According to news sources, Exchange-traded funds have become increasingly popular thanks to their tax exemptions, but this could all change soon. Senate Finance Committee Chairman Ron Wyden, D-Ore., is proposing to close tax exemption on ETFs where investors are being paid with securities instead of cash.
Exchange-traded funds, or ETFs, are a basket of securities with shares that can be bought and sold on a stock exchange. As such ETFs allow funds to pay investors with the securities instead of cash in order to minimize taxable capital gains after unloading their profitable assets.
This process of exchanging these assets is commonly referred to in-kind trades and don’t typically involve cash.

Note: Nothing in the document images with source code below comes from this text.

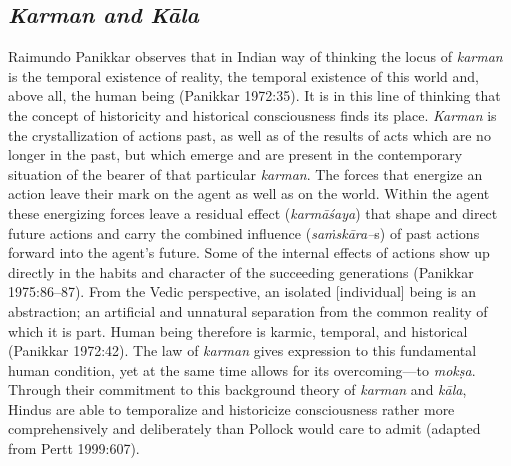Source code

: \subsection*{\textit{Karman and Kāla}}

Raimundo Panikkar observes that in Indian way of thinking the locus of \textit{karman} is the temporal existence of reality, the temporal existence of this world and, above all, the human being (Panikkar 1972:35). It is in this line of thinking that the concept of historicity and historical consciousness finds its place. \textit{Karman} is the crystallization of actions past, as well as of the results of acts which are no longer in the past, but which emerge and are present in the contemporary situation of the bearer of that particular \textit{karman}. The forces that energize an action leave their mark on the agent as well as on the world. Within the agent these energizing forces leave a residual effect (\textit{karmāśaya}) that shape and direct future actions and carry the combined influence (\textit{saṁskāra–}s) of past actions forward into the agent's future. Some of the internal effects of actions show up directly in the habits and character of the succeeding generations (Panikkar 1975:86–87). From the Vedic perspective, an isolated [individual] being is an abstraction; an artificial and unnatural separation from the common reality of which it is part. Human being therefore is karmic, temporal, and historical (Panikkar 1972:42). The law of \textit{karman} gives expression to this fundamental human condition, yet at the same time allows for its overcoming—to \textit{mokṣa}. Through their commitment to this background theory of \textit{karman} and \textit{kāla}, Hindus are able to temporalize and historicize consciousness rather more comprehensively and deliberately than Pollock would care to admit (adapted from Pertt 1999:607).

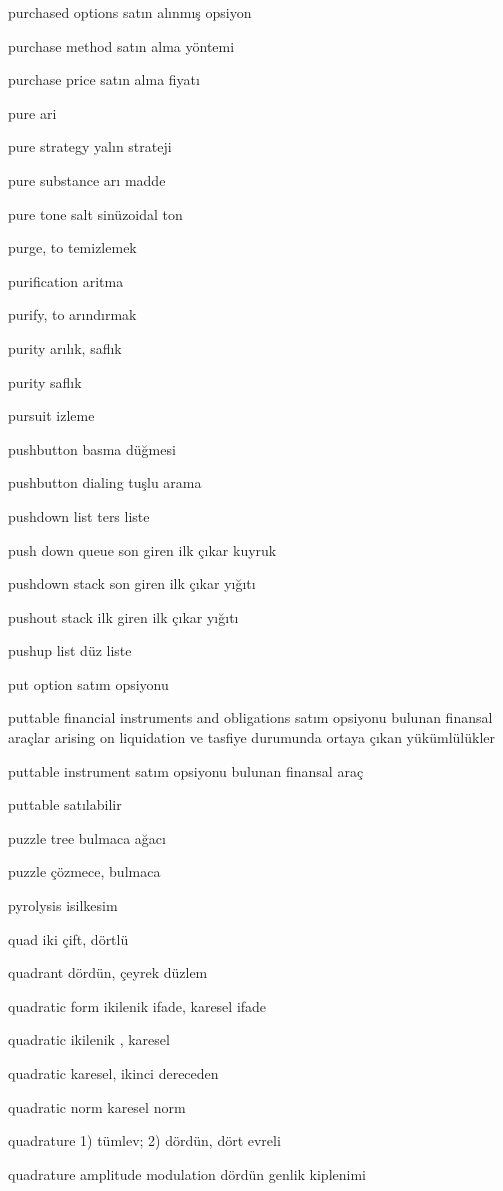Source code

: \documentclass[12pt,fleqn]{article}\usepackage{../../common}
\begin{document}
purchased options satın alınmış opsiyon

purchase method satın alma yöntemi

purchase price satın alma fiyatı

pure ari

pure strategy yalın strateji

pure substance arı madde

pure tone salt sinüzoidal ton

purge, to temizlemek

purification aritma

purify, to arındırmak

purity arılık, saflık

purity saflık

pursuit izleme

pushbutton basma düğmesi

pushbutton dialing tuşlu arama

pushdown list ters liste

push down queue son giren ilk çıkar kuyruk

pushdown stack son giren ilk çıkar yığıtı

pushout stack ilk giren ilk çıkar yığıtı

pushup list düz liste

put option satım opsiyonu

puttable financial instruments and obligations satım opsiyonu bulunan finansal araçlar arising on liquidation ve tasfiye durumunda ortaya çıkan yükümlülükler

puttable instrument satım opsiyonu bulunan finansal araç

puttable satılabilir

puzzle tree bulmaca ağacı

puzzle çözmece, bulmaca

pyrolysis isilkesim

quad iki çift, dörtlü

quadrant dördün, çeyrek düzlem

quadratic form ikilenik ifade, karesel ifade

quadratic ikilenik , karesel

quadratic karesel, ikinci dereceden

quadratic norm karesel norm

quadrature 1) tümlev; 2) dördün, dört evreli

quadrature amplitude modulation dördün genlik kiplenimi
\end{document}
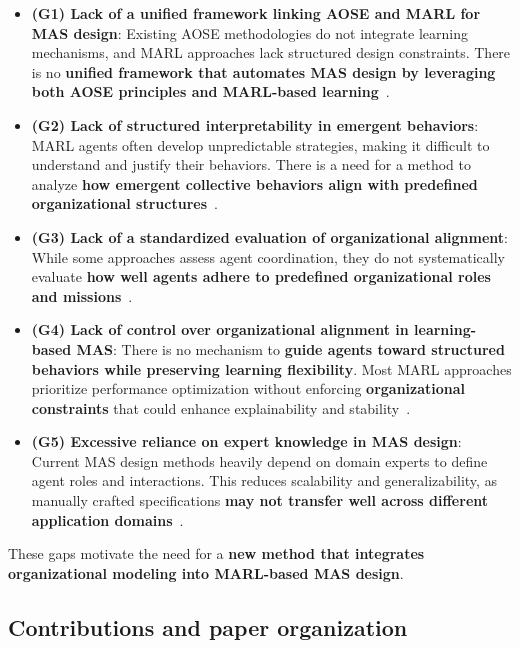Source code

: \documentclass[pdflatex,sn-mathphys-num]{sn-jnl}%
\theoremstyle{thmstyleone}%
\theoremstyle{thmstyletwo}%
\theoremstyle{thmstylethree}%
\begin{document}
\begin{itemize}
    \item \textbf{(G1) Lack of a unified framework linking AOSE and MARL for MAS design}: Existing AOSE methodologies do not integrate learning mechanisms, and MARL approaches lack structured design constraints. There is no \textbf{unified framework that automates MAS design by leveraging both AOSE principles and MARL-based learning}~\cite{Cossentino2014}.
    
    \item \textbf{(G2) Lack of structured interpretability in emergent behaviors}: MARL agents often develop unpredictable strategies, making it difficult to understand and justify their behaviors. There is a need for a method to analyze \textbf{how emergent collective behaviors align with predefined organizational structures}~\cite{Du2022}.
    
    \item \textbf{(G3) Lack of a standardized evaluation of organizational alignment}: While some approaches assess agent coordination, they do not systematically evaluate \textbf{how well agents adhere to predefined organizational roles and missions}~\cite{Papoudakis2021}.
    
    \item \textbf{(G4) Lack of control over organizational alignment in learning-based MAS}: There is no mechanism to \textbf{guide agents toward structured behaviors while preserving learning flexibility}. Most MARL approaches prioritize performance optimization without enforcing \textbf{organizational constraints} that could enhance explainability and stability~\cite{Oroojlooy2023}.
    
    \item \textbf{(G5) Excessive reliance on expert knowledge in MAS design}: Current MAS design methods heavily depend on domain experts to define agent roles and interactions. This reduces scalability and generalizability, as manually crafted specifications \textbf{may not transfer well across different application domains}~\cite{Nguyen2020}.
\end{itemize}

These gaps motivate the need for a \textbf{new method that integrates organizational modeling into MARL-based MAS design}.

\subsection{Contributions and paper organization}
\end{document}
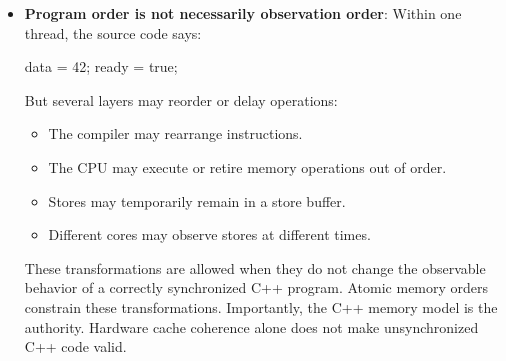 \documentclass{report}
\begin{document}
\begin{itemize}
\begin{cppcode}
                void producer() {
                    data = 42;
                    ready.store(true);
                }

                void consumer() {
                    while (!ready.load()) { }

                    std::cout << data << '\n';
                }
            \end{cppcode}
            \bigbreak \noindent 
            The intent is:
            \begin{itemize}
                \item Producer writes data.
                \item Producer sets ready.
                \item Consumer observes ready.
                \item Consumer reads data.
            \end{itemize}
            For this to work, the atomic flag must do more than safely transfer a Boolean value. It must also ensure that the write to data becomes visible before the consumer reads it. Memory ordering defines that relationship.
        \item \textbf{Program order is not necessarily observation order}: Within one thread, the source code says:
            \bigbreak \noindent 
            \begin{cppcode}
                data = 42;
                ready = true;
            \end{cppcode}
            \bigbreak \noindent 
            But several layers may reorder or delay operations:
            \begin{itemize}
                \item The compiler may rearrange instructions.
                \item The CPU may execute or retire memory operations out of order.
                \item Stores may temporarily remain in a store buffer.
                \item Different cores may observe stores at different times.
            \end{itemize}
            These transformations are allowed when they do not change the observable behavior of a correctly synchronized C++ program.
            \bigbreak \noindent 
            Atomic memory orders constrain these transformations.
            \bigbreak \noindent 
            Importantly, the C++ memory model is the authority. Hardware cache coherence alone does not make unsynchronized C++ code valid.

\end{itemize}
\end{document}
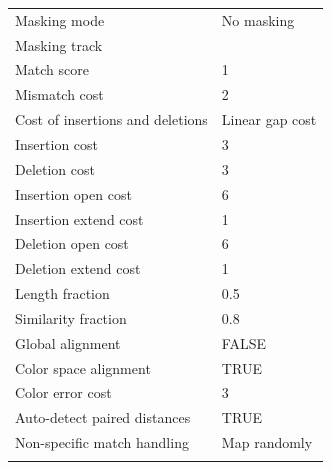 \begin{longtable}{ll}
Masking mode                                 & No masking                                     \\
Masking track                                &                                                \\
Match score                                  & 1                                              \\
Mismatch cost                                & 2                                              \\
Cost of insertions and deletions             & Linear gap cost                                \\
Insertion cost                               & 3                                              \\
Deletion cost                                & 3                                              \\
Insertion open cost                          & 6                                              \\
Insertion extend cost                        & 1                                              \\
Deletion open cost                           & 6                                              \\
Deletion extend cost                         & 1                                              \\
Length fraction                              & 0.5                                            \\
Similarity fraction                          & 0.8                                            \\
Global alignment                             & FALSE                                          \\
Color space alignment                        & TRUE                                           \\
Color error cost                             & 3                                              \\
Auto-detect paired distances                 & TRUE                                           \\
Non-specific match handling                  & Map randomly                                   \\
                                             &                                                \\

\end{longtable}
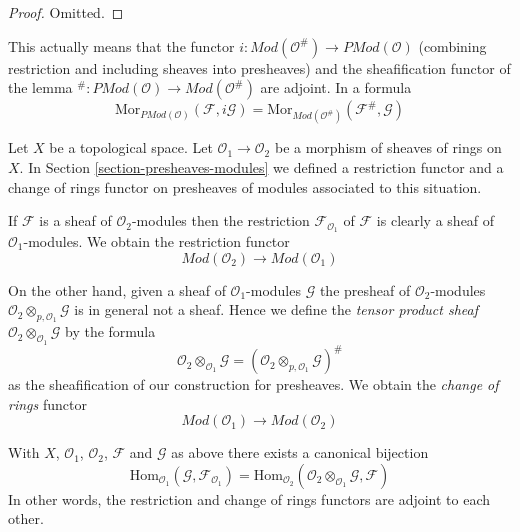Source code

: \begin{proof}
Omitted.
\end{proof}

\noindent
This actually means that the functor
$i : \textit{Mod}(\mathcal{O}^\#) \to \textit{PMod}(\mathcal{O})$
(combining restriction and including sheaves into presheaves)
and the sheafification functor of the lemma
${}^\# : \textit{PMod}(\mathcal{O}) \to \textit{Mod}(\mathcal{O}^\#)$
are adjoint. In a formula
$$
\text{Mor}_{\textit{PMod}(\mathcal{O})}(\mathcal{F}, i\mathcal{G})
=
\text{Mor}_{\textit{Mod}(\mathcal{O}^\#)}(\mathcal{F}^\#, \mathcal{G})
$$

\medskip\noindent
Let $X$ be a topological space.
Let $\mathcal{O}_1 \to \mathcal{O}_2$ be
a morphism of sheaves of rings on $X$.
In Section \ref{section-presheaves-modules}
we defined a restriction functor
and a change of rings functor on presheaves of modules
associated to this situation.

\medskip\noindent
If $\mathcal{F}$ is a sheaf of $\mathcal{O}_2$-modules
then the restriction $\mathcal{F}_{\mathcal{O}_1}$
of $\mathcal{F}$ is clearly a sheaf
of $\mathcal{O}_1$-modules. We obtain the restriction functor
$$
\textit{Mod}(\mathcal{O}_2)
\longrightarrow
\textit{Mod}(\mathcal{O}_1)
$$

\medskip\noindent
On the other hand, given a sheaf of $\mathcal{O}_1$-modules
$\mathcal{G}$ the presheaf of $\mathcal{O}_2$-modules
$\mathcal{O}_2 \otimes_{p,\mathcal{O}_1} \mathcal{G}$
is in general not a sheaf. Hence we define the
{\it tensor product sheaf}
$\mathcal{O}_2 \otimes_{\mathcal{O}_1} \mathcal{G}$
by the formula
$$
\mathcal{O}_2 \otimes_{\mathcal{O}_1} \mathcal{G}
=
(\mathcal{O}_2 \otimes_{p,\mathcal{O}_1} \mathcal{G})^\#
$$
as the sheafification of our construction for presheaves.
We obtain the {\it change of rings} functor
$$
\textit{Mod}(\mathcal{O}_1)
\longrightarrow
\textit{Mod}(\mathcal{O}_2)
$$

\begin{lemma}
\label{lemma-adjointness-tensor-restrict}
With $X$, $\mathcal{O}_1$, $\mathcal{O}_2$, $\mathcal{F}$ and
$\mathcal{G}$ as above there exists a canonical bijection
$$
\text{Hom}_{\mathcal{O}_1}(\mathcal{G}, \mathcal{F}_{\mathcal{O}_1})
=
\text{Hom}_{\mathcal{O}_2}(
\mathcal{O}_2 \otimes_{\mathcal{O}_1} \mathcal{G},
\mathcal{F}
)
$$
In other words, the restriction and change of rings functors
are adjoint to each other.
\end{lemma}

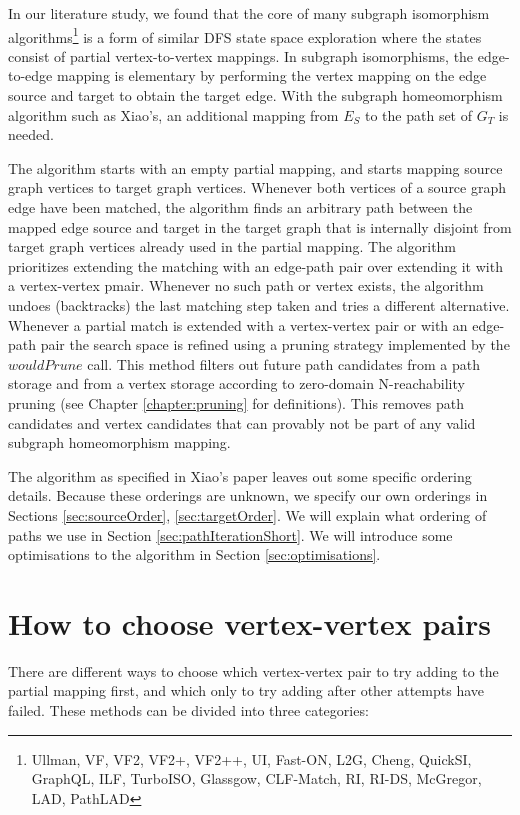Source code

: In our literature study, we found that the core of many subgraph isomorphism algorithms\footnote{Ullman, VF, VF2, VF2+, VF2++, UI, Fast-ON, L2G, Cheng, QuickSI, GraphQL, ILF, TurboISO, Glassgow, CLF-Match, RI, RI-DS, McGregor, LAD, PathLAD} is a form of similar DFS state space exploration where the states consist of partial vertex-to-vertex mappings. In subgraph isomorphisms, the edge-to-edge mapping is elementary by performing the vertex mapping on the edge source and target to obtain the target edge. With the subgraph homeomorphism algorithm such as Xiao's, an additional mapping from $E_S$ to the path set of $G_T$ is needed.

The algorithm starts with an empty partial mapping, and starts mapping source graph vertices to target graph vertices. Whenever both vertices of a source graph edge have been matched, the algorithm finds an arbitrary path between the mapped edge source and target in the target graph that is internally disjoint from target graph vertices already used in the partial mapping. The algorithm prioritizes extending the matching with an edge-path pair over extending it with a vertex-vertex pmair. Whenever no such path or vertex exists, the algorithm undoes (backtracks) the last matching step taken and tries a different alternative. Whenever a partial match is extended with a vertex-vertex pair or with an edge-path pair the search space is refined using a pruning strategy implemented by the $wouldPrune$ call. This method filters out future path candidates from a path storage and from a vertex storage according to zero-domain N-reachability pruning (see Chapter \ref{chapter:pruning} for definitions). This removes path candidates and vertex candidates that can provably not be part of any valid subgraph homeomorphism mapping.

The algorithm as specified in Xiao's paper leaves out some specific ordering details. Because these orderings are unknown, we specify our own orderings in Sections \ref{sec:sourceOrder}, \ref{sec:targetOrder}. We will explain what ordering of paths we use in Section \ref{sec:pathIterationShort}. We will introduce some optimisations to the algorithm in Section \ref{sec:optimisations}.

\section{How to choose vertex-vertex pairs}
There are different ways to choose which vertex-vertex pair to try adding to the partial mapping first, and which only to try adding after other attempts have failed. These methods can be divided into three categories:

Wyden has proposed to tax these transactions in order to stop institutions from using ETFs to avoid paying capital gains taxes. More specifically, Wyden is targeting the wealthiest investors who are using ETFs as a loophole. He claims that certain loopholes have allowed the rich to “pick and choose when, and whether, to pay tax” on their investments. The proposed plan does not apply to ETFs in tax-deferred retirement plans or retirement accounts. For example, those using 401(k) plans will not be affected by this change.
However, Wyden’s proposal has been met with some backlash from the ETF industry as this may hurt smaller investors by penalizing them with taxes.
The Investment Company Institute expressed its disapproval with this proposal as it would negatively affect Main Street investors. According to Investment Company Institute President Eric Pan, this draft legislation will severely harm smaller traders that use ETFs and rely on in-kind trades frequently.
Wyden’s proposal is estimated to raise $200 billion over the next decade. The added taxes are said to help fund the $3.5 trillion budget package set by the Democratic congressional leaders.